Your goal — From the records below, find each line with the string "Selah" and copy it.
*** Supplied records ***
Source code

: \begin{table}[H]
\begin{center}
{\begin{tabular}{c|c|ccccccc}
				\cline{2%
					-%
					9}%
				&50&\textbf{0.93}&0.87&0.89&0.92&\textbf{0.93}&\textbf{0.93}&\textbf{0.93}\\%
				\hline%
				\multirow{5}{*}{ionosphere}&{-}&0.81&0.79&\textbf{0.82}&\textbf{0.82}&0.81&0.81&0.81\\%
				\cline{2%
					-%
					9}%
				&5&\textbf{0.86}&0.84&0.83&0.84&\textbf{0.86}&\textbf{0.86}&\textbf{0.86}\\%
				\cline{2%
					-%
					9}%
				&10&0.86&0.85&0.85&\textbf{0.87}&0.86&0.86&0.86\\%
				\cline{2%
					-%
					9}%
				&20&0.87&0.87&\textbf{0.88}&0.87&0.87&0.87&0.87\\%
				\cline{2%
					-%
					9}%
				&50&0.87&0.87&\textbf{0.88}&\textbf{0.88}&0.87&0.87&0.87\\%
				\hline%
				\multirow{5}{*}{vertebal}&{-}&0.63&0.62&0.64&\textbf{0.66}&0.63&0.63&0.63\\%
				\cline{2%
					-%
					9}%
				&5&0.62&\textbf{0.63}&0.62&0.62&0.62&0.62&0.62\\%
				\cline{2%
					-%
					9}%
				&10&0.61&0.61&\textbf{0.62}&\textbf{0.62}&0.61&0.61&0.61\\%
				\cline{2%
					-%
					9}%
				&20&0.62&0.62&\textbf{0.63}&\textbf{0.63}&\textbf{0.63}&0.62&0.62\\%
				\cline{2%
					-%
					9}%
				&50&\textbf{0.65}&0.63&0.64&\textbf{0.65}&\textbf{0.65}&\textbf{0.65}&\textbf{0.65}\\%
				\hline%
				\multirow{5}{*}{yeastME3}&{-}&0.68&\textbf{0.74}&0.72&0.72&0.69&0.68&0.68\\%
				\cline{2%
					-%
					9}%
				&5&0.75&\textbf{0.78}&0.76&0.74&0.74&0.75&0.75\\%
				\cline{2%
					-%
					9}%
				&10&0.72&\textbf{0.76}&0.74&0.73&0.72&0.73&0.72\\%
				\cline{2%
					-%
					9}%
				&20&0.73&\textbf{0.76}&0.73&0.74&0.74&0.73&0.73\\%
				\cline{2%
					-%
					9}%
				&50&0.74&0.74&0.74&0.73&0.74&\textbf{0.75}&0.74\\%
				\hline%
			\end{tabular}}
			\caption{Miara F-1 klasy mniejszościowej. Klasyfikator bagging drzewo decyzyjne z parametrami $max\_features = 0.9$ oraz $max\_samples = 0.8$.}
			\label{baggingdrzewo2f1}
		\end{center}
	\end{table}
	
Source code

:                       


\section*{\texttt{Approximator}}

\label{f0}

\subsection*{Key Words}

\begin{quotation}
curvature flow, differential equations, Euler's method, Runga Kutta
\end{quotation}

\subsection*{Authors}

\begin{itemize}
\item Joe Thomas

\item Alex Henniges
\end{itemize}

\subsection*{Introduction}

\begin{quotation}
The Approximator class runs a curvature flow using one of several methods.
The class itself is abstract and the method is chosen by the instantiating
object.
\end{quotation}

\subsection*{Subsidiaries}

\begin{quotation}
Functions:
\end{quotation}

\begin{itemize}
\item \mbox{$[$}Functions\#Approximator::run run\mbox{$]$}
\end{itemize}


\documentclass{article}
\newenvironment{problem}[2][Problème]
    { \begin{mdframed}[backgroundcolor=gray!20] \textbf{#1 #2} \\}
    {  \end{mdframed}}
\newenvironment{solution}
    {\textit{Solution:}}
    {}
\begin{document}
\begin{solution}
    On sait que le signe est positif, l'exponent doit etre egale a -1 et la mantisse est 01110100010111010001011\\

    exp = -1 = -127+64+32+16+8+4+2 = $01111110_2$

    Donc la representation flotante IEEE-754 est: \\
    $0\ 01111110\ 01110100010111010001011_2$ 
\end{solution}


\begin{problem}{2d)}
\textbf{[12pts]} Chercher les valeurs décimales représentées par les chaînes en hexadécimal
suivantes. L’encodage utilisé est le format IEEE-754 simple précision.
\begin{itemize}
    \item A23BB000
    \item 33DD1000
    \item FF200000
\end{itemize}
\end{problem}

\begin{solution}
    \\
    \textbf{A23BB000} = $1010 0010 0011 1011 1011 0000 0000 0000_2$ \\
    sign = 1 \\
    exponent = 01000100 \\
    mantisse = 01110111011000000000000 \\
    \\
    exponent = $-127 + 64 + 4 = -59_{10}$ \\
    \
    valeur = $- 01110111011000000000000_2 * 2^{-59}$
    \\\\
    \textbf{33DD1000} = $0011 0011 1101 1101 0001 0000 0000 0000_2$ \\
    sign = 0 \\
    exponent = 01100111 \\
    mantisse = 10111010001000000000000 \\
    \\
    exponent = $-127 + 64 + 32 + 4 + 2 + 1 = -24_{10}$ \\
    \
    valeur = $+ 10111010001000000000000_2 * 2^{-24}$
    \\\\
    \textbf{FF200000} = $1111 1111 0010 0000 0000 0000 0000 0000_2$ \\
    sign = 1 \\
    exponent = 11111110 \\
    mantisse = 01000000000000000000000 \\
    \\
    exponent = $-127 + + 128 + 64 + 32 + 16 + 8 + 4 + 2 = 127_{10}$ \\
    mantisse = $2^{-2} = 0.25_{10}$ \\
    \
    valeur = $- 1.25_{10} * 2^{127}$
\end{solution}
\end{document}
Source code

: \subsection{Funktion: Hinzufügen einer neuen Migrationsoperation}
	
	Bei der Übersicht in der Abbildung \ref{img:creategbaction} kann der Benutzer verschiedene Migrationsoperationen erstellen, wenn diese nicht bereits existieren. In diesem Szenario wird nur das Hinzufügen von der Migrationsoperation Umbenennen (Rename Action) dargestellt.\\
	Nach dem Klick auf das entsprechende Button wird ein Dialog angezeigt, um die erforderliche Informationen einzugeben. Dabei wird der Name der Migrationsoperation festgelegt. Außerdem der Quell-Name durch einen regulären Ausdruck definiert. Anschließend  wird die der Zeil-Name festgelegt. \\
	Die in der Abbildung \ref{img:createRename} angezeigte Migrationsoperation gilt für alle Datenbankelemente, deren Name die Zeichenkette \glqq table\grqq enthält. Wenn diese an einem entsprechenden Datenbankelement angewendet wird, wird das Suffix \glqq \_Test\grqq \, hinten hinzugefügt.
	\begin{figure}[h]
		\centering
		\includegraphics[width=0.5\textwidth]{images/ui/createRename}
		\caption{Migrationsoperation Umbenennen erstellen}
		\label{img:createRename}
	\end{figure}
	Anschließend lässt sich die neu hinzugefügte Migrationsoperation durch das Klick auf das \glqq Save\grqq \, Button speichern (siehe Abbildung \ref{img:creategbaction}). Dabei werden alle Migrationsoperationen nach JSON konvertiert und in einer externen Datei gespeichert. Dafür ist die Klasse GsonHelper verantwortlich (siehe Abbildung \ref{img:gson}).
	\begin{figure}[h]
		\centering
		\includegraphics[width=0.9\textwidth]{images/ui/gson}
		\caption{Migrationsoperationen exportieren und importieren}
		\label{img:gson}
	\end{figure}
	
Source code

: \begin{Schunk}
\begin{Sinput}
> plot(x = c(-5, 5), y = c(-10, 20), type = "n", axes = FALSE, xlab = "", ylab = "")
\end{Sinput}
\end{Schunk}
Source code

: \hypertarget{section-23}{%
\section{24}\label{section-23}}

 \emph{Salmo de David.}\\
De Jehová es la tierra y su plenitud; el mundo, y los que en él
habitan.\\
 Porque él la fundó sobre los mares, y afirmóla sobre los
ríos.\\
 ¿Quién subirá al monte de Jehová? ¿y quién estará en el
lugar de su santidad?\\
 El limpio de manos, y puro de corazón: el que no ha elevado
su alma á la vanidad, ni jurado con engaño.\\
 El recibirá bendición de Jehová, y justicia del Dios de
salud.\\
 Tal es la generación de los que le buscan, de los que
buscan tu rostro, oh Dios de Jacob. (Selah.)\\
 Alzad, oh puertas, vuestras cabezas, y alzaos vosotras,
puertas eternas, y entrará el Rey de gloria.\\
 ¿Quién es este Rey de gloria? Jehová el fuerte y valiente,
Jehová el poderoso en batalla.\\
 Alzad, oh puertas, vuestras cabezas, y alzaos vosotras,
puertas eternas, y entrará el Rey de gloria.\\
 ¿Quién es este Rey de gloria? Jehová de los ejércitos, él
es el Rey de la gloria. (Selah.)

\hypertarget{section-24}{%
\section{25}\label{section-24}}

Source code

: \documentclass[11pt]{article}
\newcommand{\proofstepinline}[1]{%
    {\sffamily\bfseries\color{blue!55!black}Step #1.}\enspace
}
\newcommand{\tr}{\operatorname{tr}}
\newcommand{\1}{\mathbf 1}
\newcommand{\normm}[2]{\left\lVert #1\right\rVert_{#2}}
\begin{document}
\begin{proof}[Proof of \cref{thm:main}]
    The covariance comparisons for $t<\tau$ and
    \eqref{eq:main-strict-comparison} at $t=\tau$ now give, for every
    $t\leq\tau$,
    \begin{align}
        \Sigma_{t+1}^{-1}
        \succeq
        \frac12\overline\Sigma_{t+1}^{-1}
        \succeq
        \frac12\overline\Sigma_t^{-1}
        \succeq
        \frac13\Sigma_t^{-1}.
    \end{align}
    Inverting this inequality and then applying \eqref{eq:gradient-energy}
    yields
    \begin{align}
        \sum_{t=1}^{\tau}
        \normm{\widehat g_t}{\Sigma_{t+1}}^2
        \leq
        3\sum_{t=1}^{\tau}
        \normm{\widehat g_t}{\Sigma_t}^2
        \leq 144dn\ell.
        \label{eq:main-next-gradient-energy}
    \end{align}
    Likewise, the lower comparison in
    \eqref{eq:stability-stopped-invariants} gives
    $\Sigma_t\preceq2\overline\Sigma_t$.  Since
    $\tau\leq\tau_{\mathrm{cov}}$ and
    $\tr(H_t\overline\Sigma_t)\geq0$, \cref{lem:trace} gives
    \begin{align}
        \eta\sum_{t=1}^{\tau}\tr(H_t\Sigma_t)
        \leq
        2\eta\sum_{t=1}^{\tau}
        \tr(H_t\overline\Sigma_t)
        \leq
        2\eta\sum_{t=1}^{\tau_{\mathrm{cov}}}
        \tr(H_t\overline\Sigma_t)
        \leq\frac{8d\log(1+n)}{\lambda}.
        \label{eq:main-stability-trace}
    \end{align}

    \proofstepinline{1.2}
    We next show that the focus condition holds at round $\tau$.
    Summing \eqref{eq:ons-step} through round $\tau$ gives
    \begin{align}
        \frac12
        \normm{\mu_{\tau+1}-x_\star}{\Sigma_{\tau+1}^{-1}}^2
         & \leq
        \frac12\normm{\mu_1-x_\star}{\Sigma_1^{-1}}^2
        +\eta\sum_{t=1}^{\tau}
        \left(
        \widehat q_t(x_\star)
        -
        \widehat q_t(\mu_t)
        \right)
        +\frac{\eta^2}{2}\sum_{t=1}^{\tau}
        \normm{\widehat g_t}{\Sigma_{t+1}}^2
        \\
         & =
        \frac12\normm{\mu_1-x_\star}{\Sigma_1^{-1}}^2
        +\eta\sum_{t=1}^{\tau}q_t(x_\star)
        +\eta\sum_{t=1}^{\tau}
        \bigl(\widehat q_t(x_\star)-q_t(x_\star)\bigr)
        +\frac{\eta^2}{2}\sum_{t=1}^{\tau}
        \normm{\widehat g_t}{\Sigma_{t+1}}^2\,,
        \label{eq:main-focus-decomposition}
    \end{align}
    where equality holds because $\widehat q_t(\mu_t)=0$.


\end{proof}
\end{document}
***
Result for this task —
buscan tu rostro, oh Dios de Jacob. (Selah.)\\
es el Rey de la gloria. (Selah.)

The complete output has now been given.